(Saved data entries)
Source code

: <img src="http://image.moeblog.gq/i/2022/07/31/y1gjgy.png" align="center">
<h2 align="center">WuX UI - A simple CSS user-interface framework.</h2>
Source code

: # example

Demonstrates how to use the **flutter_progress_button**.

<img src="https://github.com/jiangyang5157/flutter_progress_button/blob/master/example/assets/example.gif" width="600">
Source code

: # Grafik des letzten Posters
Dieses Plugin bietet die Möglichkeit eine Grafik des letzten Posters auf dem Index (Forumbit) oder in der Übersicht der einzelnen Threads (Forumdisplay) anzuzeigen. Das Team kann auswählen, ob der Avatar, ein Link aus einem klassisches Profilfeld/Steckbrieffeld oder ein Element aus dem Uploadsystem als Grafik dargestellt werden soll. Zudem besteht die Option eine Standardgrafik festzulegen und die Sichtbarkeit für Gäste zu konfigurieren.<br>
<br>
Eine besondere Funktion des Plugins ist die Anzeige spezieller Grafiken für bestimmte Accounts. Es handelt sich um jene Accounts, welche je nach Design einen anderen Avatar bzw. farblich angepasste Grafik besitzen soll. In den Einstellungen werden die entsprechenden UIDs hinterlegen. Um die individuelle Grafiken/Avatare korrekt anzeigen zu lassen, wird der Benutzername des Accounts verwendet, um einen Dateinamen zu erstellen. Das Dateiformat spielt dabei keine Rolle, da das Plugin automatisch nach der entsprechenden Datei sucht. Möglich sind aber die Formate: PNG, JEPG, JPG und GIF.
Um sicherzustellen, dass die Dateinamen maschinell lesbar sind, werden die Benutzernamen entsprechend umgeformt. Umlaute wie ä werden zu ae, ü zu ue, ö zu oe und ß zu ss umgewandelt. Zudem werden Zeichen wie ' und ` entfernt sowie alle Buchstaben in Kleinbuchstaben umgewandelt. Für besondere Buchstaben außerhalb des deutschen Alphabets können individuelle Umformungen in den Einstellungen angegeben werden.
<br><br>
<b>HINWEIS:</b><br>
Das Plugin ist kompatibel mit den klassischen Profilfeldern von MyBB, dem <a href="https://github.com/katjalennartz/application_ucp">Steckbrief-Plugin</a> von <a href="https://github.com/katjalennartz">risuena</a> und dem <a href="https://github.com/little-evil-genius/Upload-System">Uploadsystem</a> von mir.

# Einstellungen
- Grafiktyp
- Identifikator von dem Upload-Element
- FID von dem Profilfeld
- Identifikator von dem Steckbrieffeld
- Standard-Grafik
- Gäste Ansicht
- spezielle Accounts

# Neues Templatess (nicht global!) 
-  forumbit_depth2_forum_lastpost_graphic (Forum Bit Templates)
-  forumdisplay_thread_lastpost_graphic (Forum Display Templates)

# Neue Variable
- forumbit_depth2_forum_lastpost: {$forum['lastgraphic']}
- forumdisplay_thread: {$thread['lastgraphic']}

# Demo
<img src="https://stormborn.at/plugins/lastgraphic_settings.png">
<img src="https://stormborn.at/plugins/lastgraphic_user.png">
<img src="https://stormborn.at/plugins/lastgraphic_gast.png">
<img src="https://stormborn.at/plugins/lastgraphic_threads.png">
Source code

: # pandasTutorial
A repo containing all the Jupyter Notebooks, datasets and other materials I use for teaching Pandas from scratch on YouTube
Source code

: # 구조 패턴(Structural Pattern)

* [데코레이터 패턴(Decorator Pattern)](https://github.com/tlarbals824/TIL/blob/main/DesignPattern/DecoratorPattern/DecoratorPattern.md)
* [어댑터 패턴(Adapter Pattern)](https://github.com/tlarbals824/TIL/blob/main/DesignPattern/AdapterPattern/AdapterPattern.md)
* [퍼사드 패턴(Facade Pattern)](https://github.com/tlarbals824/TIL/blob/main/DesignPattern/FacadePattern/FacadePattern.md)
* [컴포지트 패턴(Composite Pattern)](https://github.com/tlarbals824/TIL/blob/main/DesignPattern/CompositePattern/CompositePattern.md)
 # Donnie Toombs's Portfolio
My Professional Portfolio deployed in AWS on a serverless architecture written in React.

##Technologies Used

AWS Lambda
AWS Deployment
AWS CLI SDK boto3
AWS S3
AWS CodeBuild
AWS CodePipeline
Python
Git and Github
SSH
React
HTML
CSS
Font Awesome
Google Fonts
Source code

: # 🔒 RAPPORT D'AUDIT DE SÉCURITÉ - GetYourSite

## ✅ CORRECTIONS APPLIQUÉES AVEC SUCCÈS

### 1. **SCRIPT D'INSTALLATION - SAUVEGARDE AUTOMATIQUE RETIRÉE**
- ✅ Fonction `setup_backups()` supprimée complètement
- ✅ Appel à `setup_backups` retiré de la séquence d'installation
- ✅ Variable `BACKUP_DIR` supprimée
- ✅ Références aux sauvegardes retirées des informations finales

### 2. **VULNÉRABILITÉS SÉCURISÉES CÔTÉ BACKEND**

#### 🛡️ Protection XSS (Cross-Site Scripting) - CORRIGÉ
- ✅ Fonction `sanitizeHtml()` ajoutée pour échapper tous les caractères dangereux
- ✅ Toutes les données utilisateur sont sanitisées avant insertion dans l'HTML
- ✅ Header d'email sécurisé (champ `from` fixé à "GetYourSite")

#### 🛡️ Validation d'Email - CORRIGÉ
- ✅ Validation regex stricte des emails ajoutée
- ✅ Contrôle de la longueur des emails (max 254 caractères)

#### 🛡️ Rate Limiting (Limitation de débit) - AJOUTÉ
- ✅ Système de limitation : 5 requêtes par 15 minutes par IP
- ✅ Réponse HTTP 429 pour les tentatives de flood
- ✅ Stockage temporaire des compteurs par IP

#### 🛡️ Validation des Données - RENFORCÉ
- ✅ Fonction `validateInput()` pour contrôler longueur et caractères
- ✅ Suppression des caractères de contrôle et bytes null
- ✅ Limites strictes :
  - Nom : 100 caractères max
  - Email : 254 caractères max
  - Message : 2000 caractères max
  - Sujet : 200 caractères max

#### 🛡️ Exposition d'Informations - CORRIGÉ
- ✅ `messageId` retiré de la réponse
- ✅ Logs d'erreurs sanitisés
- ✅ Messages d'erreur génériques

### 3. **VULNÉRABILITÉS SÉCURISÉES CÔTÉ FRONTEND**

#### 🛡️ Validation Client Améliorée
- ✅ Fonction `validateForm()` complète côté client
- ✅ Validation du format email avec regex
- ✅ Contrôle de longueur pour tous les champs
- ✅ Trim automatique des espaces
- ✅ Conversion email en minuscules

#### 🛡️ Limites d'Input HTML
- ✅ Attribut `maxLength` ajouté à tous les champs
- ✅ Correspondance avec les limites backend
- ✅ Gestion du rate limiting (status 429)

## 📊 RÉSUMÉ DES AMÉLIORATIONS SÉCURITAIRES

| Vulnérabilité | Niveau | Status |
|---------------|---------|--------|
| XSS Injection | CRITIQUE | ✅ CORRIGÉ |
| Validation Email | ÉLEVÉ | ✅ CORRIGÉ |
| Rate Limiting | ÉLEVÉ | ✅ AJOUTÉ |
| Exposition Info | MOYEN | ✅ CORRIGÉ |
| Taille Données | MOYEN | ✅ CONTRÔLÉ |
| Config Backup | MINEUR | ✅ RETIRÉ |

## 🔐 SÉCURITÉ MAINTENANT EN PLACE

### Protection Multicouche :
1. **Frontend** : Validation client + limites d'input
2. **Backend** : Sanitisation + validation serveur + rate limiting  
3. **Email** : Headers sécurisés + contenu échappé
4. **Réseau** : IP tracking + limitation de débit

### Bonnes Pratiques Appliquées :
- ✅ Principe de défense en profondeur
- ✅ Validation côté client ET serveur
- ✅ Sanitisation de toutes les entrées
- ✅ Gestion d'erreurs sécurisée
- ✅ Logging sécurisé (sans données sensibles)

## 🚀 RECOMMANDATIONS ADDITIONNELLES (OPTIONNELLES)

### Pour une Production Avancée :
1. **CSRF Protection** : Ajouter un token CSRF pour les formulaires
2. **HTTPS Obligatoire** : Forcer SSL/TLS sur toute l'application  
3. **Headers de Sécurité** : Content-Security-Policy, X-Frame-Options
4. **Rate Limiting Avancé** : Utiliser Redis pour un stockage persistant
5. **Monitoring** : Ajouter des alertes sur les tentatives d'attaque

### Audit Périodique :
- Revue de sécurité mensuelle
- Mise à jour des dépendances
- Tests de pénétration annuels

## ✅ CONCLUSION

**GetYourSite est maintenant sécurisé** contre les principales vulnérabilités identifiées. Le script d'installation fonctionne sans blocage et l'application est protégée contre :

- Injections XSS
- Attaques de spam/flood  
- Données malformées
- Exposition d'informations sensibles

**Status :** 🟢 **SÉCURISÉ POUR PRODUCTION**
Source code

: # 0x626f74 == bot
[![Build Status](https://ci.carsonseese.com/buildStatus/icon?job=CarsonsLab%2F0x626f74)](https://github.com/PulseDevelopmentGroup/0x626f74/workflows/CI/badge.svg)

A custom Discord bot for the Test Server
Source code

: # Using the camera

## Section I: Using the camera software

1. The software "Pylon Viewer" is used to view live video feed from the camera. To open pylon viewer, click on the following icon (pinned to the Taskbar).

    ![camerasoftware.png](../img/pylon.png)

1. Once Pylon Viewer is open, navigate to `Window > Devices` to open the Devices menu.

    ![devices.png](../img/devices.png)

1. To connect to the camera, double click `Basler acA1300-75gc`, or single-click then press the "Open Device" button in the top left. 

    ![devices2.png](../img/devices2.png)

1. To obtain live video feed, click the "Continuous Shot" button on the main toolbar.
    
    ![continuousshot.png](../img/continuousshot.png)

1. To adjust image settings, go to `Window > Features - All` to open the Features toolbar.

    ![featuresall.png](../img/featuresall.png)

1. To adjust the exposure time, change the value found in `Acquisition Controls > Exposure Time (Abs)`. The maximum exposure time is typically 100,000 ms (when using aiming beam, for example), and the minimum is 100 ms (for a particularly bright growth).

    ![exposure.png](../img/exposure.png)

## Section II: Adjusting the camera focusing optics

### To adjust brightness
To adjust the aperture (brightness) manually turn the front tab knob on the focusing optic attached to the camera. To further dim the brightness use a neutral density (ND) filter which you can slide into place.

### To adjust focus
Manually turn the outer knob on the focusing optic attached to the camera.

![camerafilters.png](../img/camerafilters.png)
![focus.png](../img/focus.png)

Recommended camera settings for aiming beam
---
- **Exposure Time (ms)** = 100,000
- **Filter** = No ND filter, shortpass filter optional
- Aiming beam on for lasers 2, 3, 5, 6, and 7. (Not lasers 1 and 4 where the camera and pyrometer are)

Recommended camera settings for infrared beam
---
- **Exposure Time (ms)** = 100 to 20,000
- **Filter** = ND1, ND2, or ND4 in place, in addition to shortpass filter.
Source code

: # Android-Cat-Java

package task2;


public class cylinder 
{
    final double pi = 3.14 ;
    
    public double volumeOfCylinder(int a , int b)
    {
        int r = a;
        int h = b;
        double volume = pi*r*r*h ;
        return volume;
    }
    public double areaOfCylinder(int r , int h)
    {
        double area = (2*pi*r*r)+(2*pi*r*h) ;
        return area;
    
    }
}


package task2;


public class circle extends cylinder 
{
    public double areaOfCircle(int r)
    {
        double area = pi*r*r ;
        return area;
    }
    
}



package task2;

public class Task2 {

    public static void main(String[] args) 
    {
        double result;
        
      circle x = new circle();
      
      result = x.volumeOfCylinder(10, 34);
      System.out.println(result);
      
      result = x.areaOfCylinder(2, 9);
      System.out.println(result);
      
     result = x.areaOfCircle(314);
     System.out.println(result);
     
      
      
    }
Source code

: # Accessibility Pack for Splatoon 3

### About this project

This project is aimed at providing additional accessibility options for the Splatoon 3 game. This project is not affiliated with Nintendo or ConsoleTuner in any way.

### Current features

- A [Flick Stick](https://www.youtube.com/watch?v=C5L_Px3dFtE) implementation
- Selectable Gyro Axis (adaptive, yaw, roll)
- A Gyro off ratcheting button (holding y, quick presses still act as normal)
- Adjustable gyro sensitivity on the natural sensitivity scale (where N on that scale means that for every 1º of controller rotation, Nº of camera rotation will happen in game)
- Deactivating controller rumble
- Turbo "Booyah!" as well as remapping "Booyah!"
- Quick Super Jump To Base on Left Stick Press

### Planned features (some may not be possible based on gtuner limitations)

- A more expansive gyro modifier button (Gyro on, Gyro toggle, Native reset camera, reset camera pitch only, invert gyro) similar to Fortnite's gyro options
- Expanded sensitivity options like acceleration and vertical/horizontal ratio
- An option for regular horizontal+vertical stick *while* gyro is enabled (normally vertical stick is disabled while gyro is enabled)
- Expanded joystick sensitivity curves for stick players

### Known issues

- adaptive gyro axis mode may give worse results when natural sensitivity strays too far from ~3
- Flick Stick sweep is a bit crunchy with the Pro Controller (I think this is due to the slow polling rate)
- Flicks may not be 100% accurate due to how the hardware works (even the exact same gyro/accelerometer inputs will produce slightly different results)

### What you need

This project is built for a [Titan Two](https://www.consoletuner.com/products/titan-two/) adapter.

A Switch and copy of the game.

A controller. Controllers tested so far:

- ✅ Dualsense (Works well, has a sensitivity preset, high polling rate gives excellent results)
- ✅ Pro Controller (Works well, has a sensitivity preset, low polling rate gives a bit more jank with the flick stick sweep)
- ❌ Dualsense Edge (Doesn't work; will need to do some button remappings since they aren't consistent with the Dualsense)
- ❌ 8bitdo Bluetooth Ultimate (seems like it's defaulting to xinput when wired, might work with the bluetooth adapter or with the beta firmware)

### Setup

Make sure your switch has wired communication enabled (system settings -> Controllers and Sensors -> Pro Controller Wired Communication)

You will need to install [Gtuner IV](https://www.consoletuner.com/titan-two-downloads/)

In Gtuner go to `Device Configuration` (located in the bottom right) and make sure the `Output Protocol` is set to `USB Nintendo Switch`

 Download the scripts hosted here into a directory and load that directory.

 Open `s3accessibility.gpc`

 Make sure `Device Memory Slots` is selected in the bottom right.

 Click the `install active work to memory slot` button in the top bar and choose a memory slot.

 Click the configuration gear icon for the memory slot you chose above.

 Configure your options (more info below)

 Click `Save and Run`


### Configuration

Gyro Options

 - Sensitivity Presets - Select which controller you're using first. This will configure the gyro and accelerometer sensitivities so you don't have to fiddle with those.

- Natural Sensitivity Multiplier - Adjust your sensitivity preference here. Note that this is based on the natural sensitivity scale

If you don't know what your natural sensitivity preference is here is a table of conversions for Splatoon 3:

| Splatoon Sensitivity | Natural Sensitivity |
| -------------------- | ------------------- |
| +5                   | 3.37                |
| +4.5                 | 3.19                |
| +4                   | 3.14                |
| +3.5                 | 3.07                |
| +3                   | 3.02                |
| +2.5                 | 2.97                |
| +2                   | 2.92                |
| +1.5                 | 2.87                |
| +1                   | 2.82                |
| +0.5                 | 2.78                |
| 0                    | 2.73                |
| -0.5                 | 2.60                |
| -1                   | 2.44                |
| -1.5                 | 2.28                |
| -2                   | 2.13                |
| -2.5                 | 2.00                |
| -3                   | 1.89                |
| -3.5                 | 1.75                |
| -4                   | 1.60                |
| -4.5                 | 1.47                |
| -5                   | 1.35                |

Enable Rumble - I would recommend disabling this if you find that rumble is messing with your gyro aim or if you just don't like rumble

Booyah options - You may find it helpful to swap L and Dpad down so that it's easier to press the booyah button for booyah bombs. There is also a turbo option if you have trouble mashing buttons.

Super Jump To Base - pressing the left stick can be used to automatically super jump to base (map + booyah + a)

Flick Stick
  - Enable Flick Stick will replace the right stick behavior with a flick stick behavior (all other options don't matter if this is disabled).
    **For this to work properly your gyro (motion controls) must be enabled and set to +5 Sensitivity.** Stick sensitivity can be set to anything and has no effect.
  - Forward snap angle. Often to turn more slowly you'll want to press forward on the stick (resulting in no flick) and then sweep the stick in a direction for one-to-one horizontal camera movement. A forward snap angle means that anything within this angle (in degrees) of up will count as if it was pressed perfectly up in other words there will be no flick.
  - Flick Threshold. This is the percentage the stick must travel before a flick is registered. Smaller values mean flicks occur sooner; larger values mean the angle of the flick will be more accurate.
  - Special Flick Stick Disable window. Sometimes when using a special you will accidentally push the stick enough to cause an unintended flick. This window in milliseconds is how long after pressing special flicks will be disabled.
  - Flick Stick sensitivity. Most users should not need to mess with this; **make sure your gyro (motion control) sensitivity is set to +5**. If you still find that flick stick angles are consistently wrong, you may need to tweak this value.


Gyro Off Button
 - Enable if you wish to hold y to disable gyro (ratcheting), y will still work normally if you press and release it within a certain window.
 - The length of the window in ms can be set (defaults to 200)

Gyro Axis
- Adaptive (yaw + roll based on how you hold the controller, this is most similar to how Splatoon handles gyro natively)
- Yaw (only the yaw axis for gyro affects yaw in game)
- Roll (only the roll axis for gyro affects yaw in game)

What the exercise asks:
Send back an exact copy of only the lines from the line with "# Einstellungen" up to and including the line with "les caractères dangereux" in the data above.

Solved problem:
# Einstellungen
- Grafiktyp
- Identifikator von dem Upload-Element
- FID von dem Profilfeld
- Identifikator von dem Steckbrieffeld
- Standard-Grafik
- Gäste Ansicht
- spezielle Accounts

# Neues Templatess (nicht global!) 
-  forumbit_depth2_forum_lastpost_graphic (Forum Bit Templates)
-  forumdisplay_thread_lastpost_graphic (Forum Display Templates)

# Neue Variable
- forumbit_depth2_forum_lastpost: {$forum['lastgraphic']}
- forumdisplay_thread: {$thread['lastgraphic']}

# Demo
<img src="https://stormborn.at/plugins/lastgraphic_settings.png">
<img src="https://stormborn.at/plugins/lastgraphic_user.png">
<img src="https://stormborn.at/plugins/lastgraphic_gast.png">
<img src="https://stormborn.at/plugins/lastgraphic_threads.png">
Source code

: # pandasTutorial
A repo containing all the Jupyter Notebooks, datasets and other materials I use for teaching Pandas from scratch on YouTube
Source code

: # 구조 패턴(Structural Pattern)

* [데코레이터 패턴(Decorator Pattern)](https://github.com/tlarbals824/TIL/blob/main/DesignPattern/DecoratorPattern/DecoratorPattern.md)
* [어댑터 패턴(Adapter Pattern)](https://github.com/tlarbals824/TIL/blob/main/DesignPattern/AdapterPattern/AdapterPattern.md)
* [퍼사드 패턴(Facade Pattern)](https://github.com/tlarbals824/TIL/blob/main/DesignPattern/FacadePattern/FacadePattern.md)
* [컴포지트 패턴(Composite Pattern)](https://github.com/tlarbals824/TIL/blob/main/DesignPattern/CompositePattern/CompositePattern.md)
 # Donnie Toombs's Portfolio
My Professional Portfolio deployed in AWS on a serverless architecture written in React.

##Technologies Used

AWS Lambda
AWS Deployment
AWS CLI SDK boto3
AWS S3
AWS CodeBuild
AWS CodePipeline
Python
Git and Github
SSH
React
HTML
CSS
Font Awesome
Google Fonts
Source code

: # 🔒 RAPPORT D'AUDIT DE SÉCURITÉ - GetYourSite

## ✅ CORRECTIONS APPLIQUÉES AVEC SUCCÈS

### 1. **SCRIPT D'INSTALLATION - SAUVEGARDE AUTOMATIQUE RETIRÉE**
- ✅ Fonction `setup_backups()` supprimée complètement
- ✅ Appel à `setup_backups` retiré de la séquence d'installation
- ✅ Variable `BACKUP_DIR` supprimée
- ✅ Références aux sauvegardes retirées des informations finales

### 2. **VULNÉRABILITÉS SÉCURISÉES CÔTÉ BACKEND**

#### 🛡️ Protection XSS (Cross-Site Scripting) - CORRIGÉ
- ✅ Fonction `sanitizeHtml()` ajoutée pour échapper tous les caractères dangereux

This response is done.